Wednesday, June 4, 2014

Backus averaging and (negative) Q

----- 10 June 2014 -----

Got this from Sven Treitel:

      I thoroughly enjoyed your article in the June issue of TLE. You do offer an intriguing way to compute scattering Q values from velocity logs (what some folks call "extrinsic" attenuation). 
      A question: you obtained your curves by assuming a Backus averaging distance of 46 meters. Would your results and conclusions differ were you to repeat these calculations with a set of additional Backus averaging distances, some larger, some smaller than 46 meters? 
      A remark: what you call "reverse dispersion",. Sheriff's dictionary calls "normal dispersion" (see p. 247 of his dictionary, 4. edition). 
      And another remark: The fact that T(0) can be as large as 2 can be justified on an energy conservation basis, as Larry Lines et al showed in their recent paper---an argument which could be carried over, it seems to me, to the case you make for negative Q. 

My response:

       Glad you enjoyed the article. I chose 46 meter averaging length (L) for this particular well because it calculated out to max P wave frequency of 120 Hz. A bit longer L would be appropriate for a bit lower frequency and the 1/Q values would increase. Using L of the original layer thickness would give no change to vp or vs from sonic readings, thus 1/Q would be zero. Of course this is layer-induced 1/Q, there could also be some intrinsic 1/Q below 100 Hz due to things like patchy saturation or high viscosity pore fluid.
      All of this is, to my mind, a direct parallel with anisotropy. Backus calculates layer-induced anisotropy that combines with intrinsic anisotropy of shale intervals to yield total anisotropy.
      I missed the 'normal dispersion' definition in Sheriff, thank you.
     The philosophical connection between negative Q and T(0)>1 is made in the paper, but perhaps not too clearly.

Sven again:

     You could try to use the 1/Q estimates from your method to correct total 1/Q measurements from the seismic data for "elastic" absorption, thus perhaps leading to better non-elastic, intrinsic 1/Q estimates. As far as i know, the industry has yet to find a good way to separate the two effects, and yours could be an answer.

----- 4 June 2014 -----

Figures from Long-wave elastic attenuation produced by horizontal layering (Liner, 2014, June The Leading Edge).  These are a bit higher resolution than figures that made it into print. 

Figure 1

Figure 2

Figure 3

Figure 4

Figure 5

Figure 6

Here is my original form of Figure 2.

Figure 2 (original form)
Some readers may want to know how to make such a thing. It can be generated from Ashanti's Ajax/Graphviz site by pasting in this code (and hitting the Return/Enter key):

"Sonic [P,S] and Density"->"Backus Theory"
"Avgeraging Length"->"Backus Theory"
"Backus Theory"->Anisotropy
"Backus Theory"->Dispersion
Dispersion->"Constant Q Theory"
"Field Observations"->"Constant Q Assumption"
"Constant Q Assumption"->"Constant Q Theory"
"Constant Q Theory"->"Layer-Induced Attenuation"

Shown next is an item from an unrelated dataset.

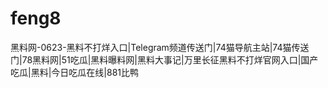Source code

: # feng8
黑料网-0623-黑料不打烊入口|Telegram频道传送门|74猫导航主站|74猫传送门|78黑料网|51吃瓜|黑料曝料网|黑料大事记|万里长征黑料不打烊官网入口|国产吃瓜|黑料|今日吃瓜在线|881比鸭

Very useful for building  directed graphs using GraphViz originally developed by AT&T Labs


joy said...

The real necklace of a woman is not her looks but her heart. Visit my site for more interesting offer. Thank you and God bless!

Silvia Jacinto said...

We all need challenges in our life to keep motivated. I really had a great time scanning and reading your blog site and i was so amazed with your great artwork. I do hope you could inspire more readers. You can also visit my site for some interesting stuff.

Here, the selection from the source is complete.